### Stored data entries
━━━━━━━━
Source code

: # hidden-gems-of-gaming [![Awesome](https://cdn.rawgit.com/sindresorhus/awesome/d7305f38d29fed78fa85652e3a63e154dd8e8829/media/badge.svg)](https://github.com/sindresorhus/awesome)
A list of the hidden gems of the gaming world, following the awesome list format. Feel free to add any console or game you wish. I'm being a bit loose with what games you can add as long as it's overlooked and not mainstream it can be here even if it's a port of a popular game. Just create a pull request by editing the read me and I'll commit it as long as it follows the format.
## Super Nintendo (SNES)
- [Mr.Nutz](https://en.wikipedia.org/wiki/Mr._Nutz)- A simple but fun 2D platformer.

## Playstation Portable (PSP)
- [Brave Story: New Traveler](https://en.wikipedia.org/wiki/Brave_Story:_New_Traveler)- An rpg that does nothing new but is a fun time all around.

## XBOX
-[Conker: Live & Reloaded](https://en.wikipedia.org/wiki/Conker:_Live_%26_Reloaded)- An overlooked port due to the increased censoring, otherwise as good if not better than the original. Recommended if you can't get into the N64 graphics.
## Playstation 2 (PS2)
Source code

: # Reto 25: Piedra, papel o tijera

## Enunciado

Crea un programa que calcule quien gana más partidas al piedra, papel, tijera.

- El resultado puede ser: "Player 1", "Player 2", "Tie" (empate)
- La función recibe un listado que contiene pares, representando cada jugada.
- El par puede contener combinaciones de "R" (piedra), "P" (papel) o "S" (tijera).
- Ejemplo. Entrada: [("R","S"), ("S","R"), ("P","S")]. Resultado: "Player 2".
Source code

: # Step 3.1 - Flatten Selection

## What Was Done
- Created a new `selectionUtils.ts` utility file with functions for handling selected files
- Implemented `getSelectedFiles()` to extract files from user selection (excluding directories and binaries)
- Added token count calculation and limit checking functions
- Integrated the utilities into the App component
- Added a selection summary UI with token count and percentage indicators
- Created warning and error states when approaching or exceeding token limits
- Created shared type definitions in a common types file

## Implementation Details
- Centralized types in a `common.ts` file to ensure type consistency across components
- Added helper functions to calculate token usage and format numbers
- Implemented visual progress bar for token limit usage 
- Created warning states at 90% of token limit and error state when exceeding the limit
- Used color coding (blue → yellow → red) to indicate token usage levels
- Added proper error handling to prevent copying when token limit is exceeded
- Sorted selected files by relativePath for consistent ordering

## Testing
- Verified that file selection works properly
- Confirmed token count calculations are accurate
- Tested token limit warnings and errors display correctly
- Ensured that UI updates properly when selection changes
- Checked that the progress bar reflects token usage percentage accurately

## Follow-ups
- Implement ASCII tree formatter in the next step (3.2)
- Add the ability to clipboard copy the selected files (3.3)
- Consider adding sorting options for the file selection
━━━━━━━━
### TASK
Return the whole of the data, character for character.

### WRITTEN ANSWER
Source code

: # hidden-gems-of-gaming [![Awesome](https://cdn.rawgit.com/sindresorhus/awesome/d7305f38d29fed78fa85652e3a63e154dd8e8829/media/badge.svg)](https://github.com/sindresorhus/awesome)
A list of the hidden gems of the gaming world, following the awesome list format. Feel free to add any console or game you wish. I'm being a bit loose with what games you can add as long as it's overlooked and not mainstream it can be here even if it's a port of a popular game. Just create a pull request by editing the read me and I'll commit it as long as it follows the format.
## Super Nintendo (SNES)
- [Mr.Nutz](https://en.wikipedia.org/wiki/Mr._Nutz)- A simple but fun 2D platformer.

## Playstation Portable (PSP)
- [Brave Story: New Traveler](https://en.wikipedia.org/wiki/Brave_Story:_New_Traveler)- An rpg that does nothing new but is a fun time all around.

## XBOX
-[Conker: Live & Reloaded](https://en.wikipedia.org/wiki/Conker:_Live_%26_Reloaded)- An overlooked port due to the increased censoring, otherwise as good if not better than the original. Recommended if you can't get into the N64 graphics.
## Playstation 2 (PS2)
Source code

: # Reto 25: Piedra, papel o tijera

## Enunciado

Crea un programa que calcule quien gana más partidas al piedra, papel, tijera.

- El resultado puede ser: "Player 1", "Player 2", "Tie" (empate)
- La función recibe un listado que contiene pares, representando cada jugada.
- El par puede contener combinaciones de "R" (piedra), "P" (papel) o "S" (tijera).
- Ejemplo. Entrada: [("R","S"), ("S","R"), ("P","S")]. Resultado: "Player 2".
Source code

: # Step 3.1 - Flatten Selection

## What Was Done
- Created a new `selectionUtils.ts` utility file with functions for handling selected files
- Implemented `getSelectedFiles()` to extract files from user selection (excluding directories and binaries)
- Added token count calculation and limit checking functions
- Integrated the utilities into the App component
- Added a selection summary UI with token count and percentage indicators
- Created warning and error states when approaching or exceeding token limits
- Created shared type definitions in a common types file

## Implementation Details
- Centralized types in a `common.ts` file to ensure type consistency across components
- Added helper functions to calculate token usage and format numbers
- Implemented visual progress bar for token limit usage 
- Created warning states at 90% of token limit and error state when exceeding the limit
- Used color coding (blue → yellow → red) to indicate token usage levels
- Added proper error handling to prevent copying when token limit is exceeded
- Sorted selected files by relativePath for consistent ordering

## Testing
- Verified that file selection works properly
- Confirmed token count calculations are accurate
- Tested token limit warnings and errors display correctly
- Ensured that UI updates properly when selection changes
- Checked that the progress bar reflects token usage percentage accurately

## Follow-ups
- Implement ASCII tree formatter in the next step (3.2)
- Add the ability to clipboard copy the selected files (3.3)
- Consider adding sorting options for the file selection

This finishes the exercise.